By this stage, although it seems somewhat unlikely, Appleby has become Commissioner of the Metropolitan Police. He moves in the upper echelons of society. What saves the depiction of this from mere snobbery is the other case that is occupying Appleby’s thoughts. It concerns an eighteen-year-old boy in Stepney who has kicked an elderly shop keeper to death for a small sum of money and will inevitably be hanged. He reflects on this while investigating art fraud among the well-heeled.

With Innes, there is always a sense of an erudite and highly intelligent author having a bit of fun, and he passes this on to his readers. 

Only Innes could present a fake manuscript by the now obscure poet George Meredith as having been forged by a character from a Rudyard Kipling story. And only Innes would have Appleby notice that one of his police constables is called Henry James.

Talking About Detective Fiction by P D James

With Detective Chief Inspector Adam Dalgleish back on television in his third incarnation, it seems an appropriate time to look again at Talking About Detective Fiction by P D James. This is not a comprehensive survey or an academic study. It’s more of a personal reflection on her favourite genre both as reader and writer and the one in which she wrote for almost fifty years. It came out in 2009, when she was almost ninety, and I think it was her last published work.
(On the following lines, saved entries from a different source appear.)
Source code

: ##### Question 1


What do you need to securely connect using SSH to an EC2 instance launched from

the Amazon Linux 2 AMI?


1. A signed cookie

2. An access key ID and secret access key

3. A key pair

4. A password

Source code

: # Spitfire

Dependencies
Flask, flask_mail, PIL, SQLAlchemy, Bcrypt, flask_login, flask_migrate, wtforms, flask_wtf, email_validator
As well as insights into her own writing, there are some very interesting views on the work of others here, and part of the pleasure of a book like this is seeing where you agree or disagree with the author. I was delighted to see that she gave some attention to Trent’s Last Case by E C Bentley, a personal favourite of mine that I think is rather underrated today. On the other hand, she doesn’t have much to say about the novels of Nicholas Blake, which I think is a  pity. Is this a case of damning with faint praise, or was it simply that she had not read them?
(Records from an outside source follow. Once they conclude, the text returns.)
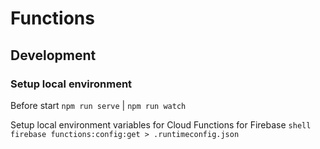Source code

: # Functions

## Development

### Setup local environment

Before start `npm run serve` | `npm run watch`

Setup local environment variables for Cloud Functions for Firebase
``shell
firebase functions:config:get > .runtimeconfig.json
``
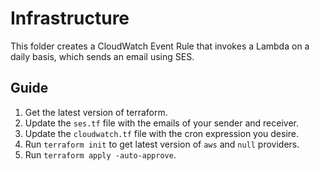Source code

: # Infrastructure
This folder creates a CloudWatch Event Rule that invokes a Lambda on a daily basis, which sends an email using SES.

## Guide
1. Get the latest version of terraform.
2. Update the `ses.tf` file with the emails of your sender and receiver.
3. Update the `cloudwatch.tf` file with the cron expression you desire.
4. Run `terraform init` to get latest version of `aws` and `null` providers.
5. Run `terraform apply -auto-approve`.

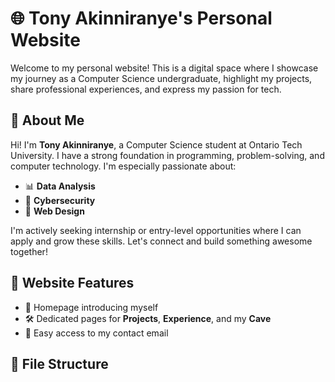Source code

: # 🌐 Tony Akinniranye's Personal Website

Welcome to my personal website! This is a digital space where I showcase my journey as a Computer Science undergraduate, highlight my projects, share professional experiences, and express my passion for tech.

## 🧠 About Me

Hi! I'm **Tony Akinniranye**, a Computer Science student at Ontario Tech University. I have a strong foundation in programming, problem-solving, and computer technology. I'm especially passionate about:

- 📊 **Data Analysis**
- 🔐 **Cybersecurity**
- 🎨 **Web Design**

I'm actively seeking internship or entry-level opportunities where I can apply and grow these skills. Let's connect and build something awesome together!

## 🚀 Website Features

- 👤 Homepage introducing myself
- 🛠️ Dedicated pages for **Projects**, **Experience**, and my **Cave**
- 📧 Easy access to my contact email

## 📁 File Structure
She has rather more to tell us about the four “Queens of Crime” of the inter-war “Golden Age” – Dorothy L Sayers, Margery Allingham, Ngaio Marsh and Agatha Christie. She has clearly been reading and re-reading these writers since her teenage years. Given that she was born in 1930, she is a little bit closer to the world they lived in and brought to the page. Her observation that the “cosy” description is a later romanticisation of that era, and that English society really did feel more stable and secure then, is fascinating.
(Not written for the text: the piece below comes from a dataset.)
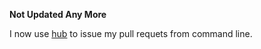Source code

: **Not Updated Any More**

I now use [hub](http://github.com/github/hub) to issue my pull requets from command line.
Part of the limitation of her approach is that she concentrates on what she calls the “classical detective story”, the murder mystery with a closed circle of suspects. This means that some of the most interesting books of the “Golden Age”, the psychological studies of would-be killers whose identity is revealed at the start of the story, fall outside her remit. I am thinking of Malice Aforethought by Francis Iles and The Beast Must Die by Nicholas Blake.

She relates the appeal of detective fiction to the Christian sense of guilt, so it would have been interesting to have her thoughts on writers who abandon this completely, such as Patricia Highsmith.

Given that she seemed such an establishment figure, it’s worth remembering that P D James was an innovator in the genre. She brought all her Home Office experience to bear, and her forensic cold-bloodedness of the descriptions of crime victims was something quite new, pre-dating Patricia Cornwell, I think. She was one of the writers who modernised the detective story with greater realism, both in setting and the details of police work. Like Colin Dexter with Morse, she created a detective who was a credible modern policeman while retaining some of the appeal of the private investigators of earlier stories. This all came together brilliantly in her 1977 novel Death of an Expert Witness, where the murder suspects were themselves a group of pathologists.

Interestingly, she says that if she were starting today she would create a female detective as her lead character. At the time she began writing, there weren’t any women police detectives so a female character would have to be an amateur. She says of Dalgleish: “I gave him the qualities I personally admire in either sex – intelligence, courage but not foolhardiness, sensitivity but not sentimentality, and reticence.” James did in fact write two detective stories with a young female lead but then returned to Dalgleish for the rest of her writing career, giving him a female sidekick rather than the usual male one. Perhaps this is why she so admires the writing of Sara Paretsky, the creator of private eye V I Warshawski, who “operates as a courageous, sexually liberated female investigator”.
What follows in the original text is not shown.